The only way to truly differentiate in a saturated market is by creating an incredible customer experience. As a shopper navigates your ecommerce store and locates the products they’re looking for, they’re not just making a purchase. They’re getting a sense of whether your brand resonates with them, and deciding if your site is one they’ll return to.
By taking a user-centric approach to online merchandising, you can add a personal touch to every aspect of the shopping journey. With the right tools and tactics, brands can elevate a functional transaction to an enjoyable personal experience and give customers a reason to choose their store over the competition. Here are the questions you should ask when assessing your customer experience and developing your differentiation strategy.
Product discovery is one step in the shopping experience where direct-to-consumer (DTC) brands can shine. Sure, Amazon might have almost every product imaginable in stock, but can users find what they’re looking for? The search and navigation on many large-scale marketplaces tends to be pretty poor, with confusing facets and irrelevant results. This presents an opportunity for DTC brands to excel.
Your site navigation should unobtrusively guide shoppers to the category pages and products they’re looking for. When a customer searches for a specific item, does your site return the results they expect? Or are they met with irrelevant suggestions? If your products can’t be found quickly, you might as well not have them in stock at all. Ensure your search and navigation experience is optimized to reflect your customer behavior—your site reports are a good place to start.
Other common product discovery pitfalls include prioritizing products that are out of stock, displaying the same old inventory to returning visitors, and failing to group complementary products, brands, or accessories together.
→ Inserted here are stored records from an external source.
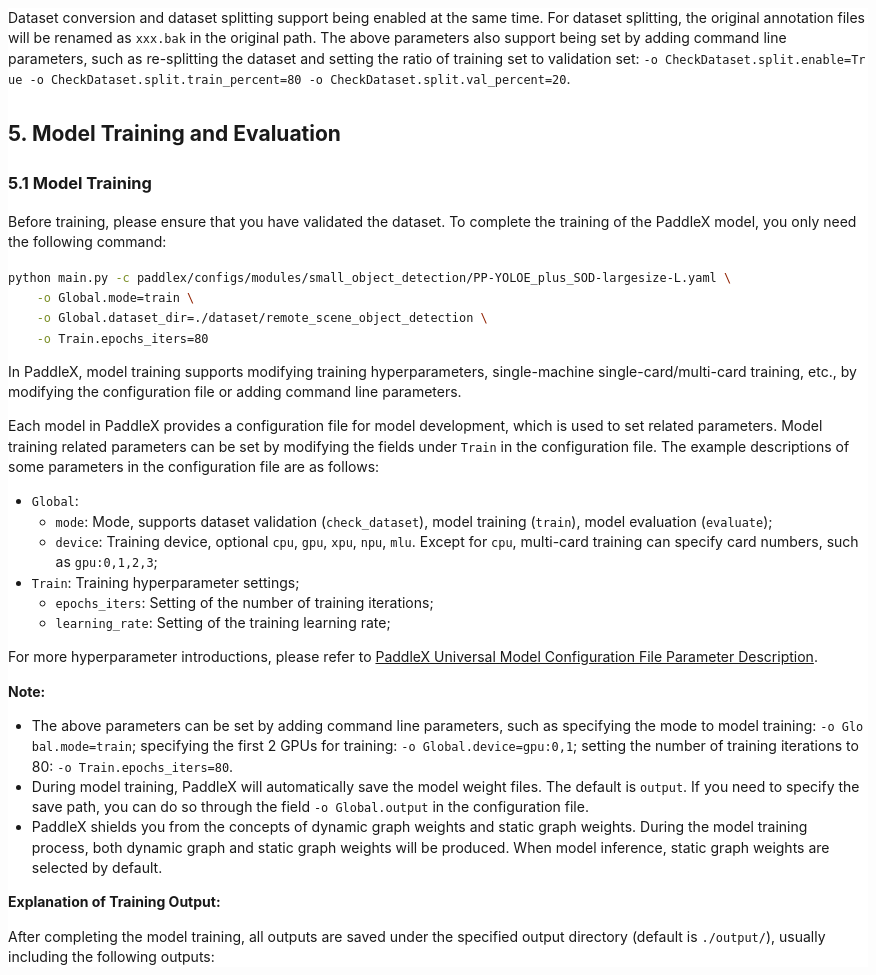 Dataset conversion and dataset splitting support being enabled at the same time. For dataset splitting, the original annotation files will be renamed as `xxx.bak` in the original path. The above parameters also support being set by adding command line parameters, such as re-splitting the dataset and setting the ratio of training set to validation set: `-o CheckDataset.split.enable=True -o CheckDataset.split.train_percent=80 -o CheckDataset.split.val_percent=20`.

## 5. Model Training and Evaluation
### 5.1 Model Training

Before training, please ensure that you have validated the dataset. To complete the training of the PaddleX model, you only need the following command:

```bash
python main.py -c paddlex/configs/modules/small_object_detection/PP-YOLOE_plus_SOD-largesize-L.yaml \
    -o Global.mode=train \
    -o Global.dataset_dir=./dataset/remote_scene_object_detection \
    -o Train.epochs_iters=80
```

In PaddleX, model training supports modifying training hyperparameters, single-machine single-card/multi-card training, etc., by modifying the configuration file or adding command line parameters.

Each model in PaddleX provides a configuration file for model development, which is used to set related parameters. Model training related parameters can be set by modifying the fields under `Train` in the configuration file. The example descriptions of some parameters in the configuration file are as follows:

* `Global`:
    * `mode`: Mode, supports dataset validation (`check_dataset`), model training (`train`), model evaluation (`evaluate`);
    * `device`: Training device, optional `cpu`, `gpu`, `xpu`, `npu`, `mlu`. Except for `cpu`, multi-card training can specify card numbers, such as `gpu:0,1,2,3`;
* `Train`: Training hyperparameter settings;
    * `epochs_iters`: Setting of the number of training iterations;
    * `learning_rate`: Setting of the training learning rate;

For more hyperparameter introductions, please refer to [PaddleX Universal Model Configuration File Parameter Description](../module_usage/instructions/config_parameters_common.md).

**Note:**
- The above parameters can be set by adding command line parameters, such as specifying the mode to model training: `-o Global.mode=train`; specifying the first 2 GPUs for training: `-o Global.device=gpu:0,1`; setting the number of training iterations to 80: `-o Train.epochs_iters=80`.
- During model training, PaddleX will automatically save the model weight files. The default is `output`. If you need to specify the save path, you can do so through the field `-o Global.output` in the configuration file.
- PaddleX shields you from the concepts of dynamic graph weights and static graph weights. During the model training process, both dynamic graph and static graph weights will be produced. When model inference, static graph weights are selected by default.

**Explanation of Training Output:**

After completing the model training, all outputs are saved under the specified output directory (default is `./output/`), usually including the following outputs:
Don’t make shoppers work to find what they’re looking for. By implementing rule-based merchandising, retailers can dynamically update their product displays to overcome these issues with minimal manual intervention.
Up next are promotional tactics that boost your average order value (AOV). We’ve all been frustrated by ecommerce sites that recommend products we’ve already purchased, or push irrelevant suggestions simply because they have a higher price point. With strategic merchandising, DTC brands can promote products that shoppers are actually interested in and provide recommendations in a natural, helpful way.
Dive into your site reporting for insights into the best products to recommend to shoppers and make sure to boost your best sellers, trending products, and new arrivals. Frequently updating your site merchandising keeps returning visitors engaged and generates a buzz around the latest or most popular stock.
Don’t forget to incorporate your latest marketing campaigns in your on-site merchandising. If you’re running special offers or sales, do your shoppers know about them? Display promotional banners and badges, and leverage boosting rules to ensure the shopping journey reflects any campaigns you’re running. Consistency across all of your brand touchpoints creates a coherent customer experience and reinforces your messaging.
The final touches to your customer experience strategy should address any lingering doubts that shoppers might have about completing a purchase. Ensure your product descriptions are informative, display reviews from other customers, and feature user-generated content for added reassurance.
Provide multiple contact options for customers who have additional requests and be visibly active on your social channels. Preempt questions with detailed FAQ pages and be clear and upfront with your shipping costs and return policies. Enable content search for common queries so that when a customer heads to your search bar looking for delivery timelines, they land on a relevant page instead of “no results found”.
Shoppers should gravitate toward your ecommerce store. Marketplaces might seem convenient, but they will never be able to deliver a personal, curated experience, or build a community that their customers are proud to belong to. Only authentic brands that truly engage their shoppers have the ability to do that. By delivering a customer experience that allows shoppers to actually enjoy the process of making a purchase, you can organically draw customers back to your store again and again.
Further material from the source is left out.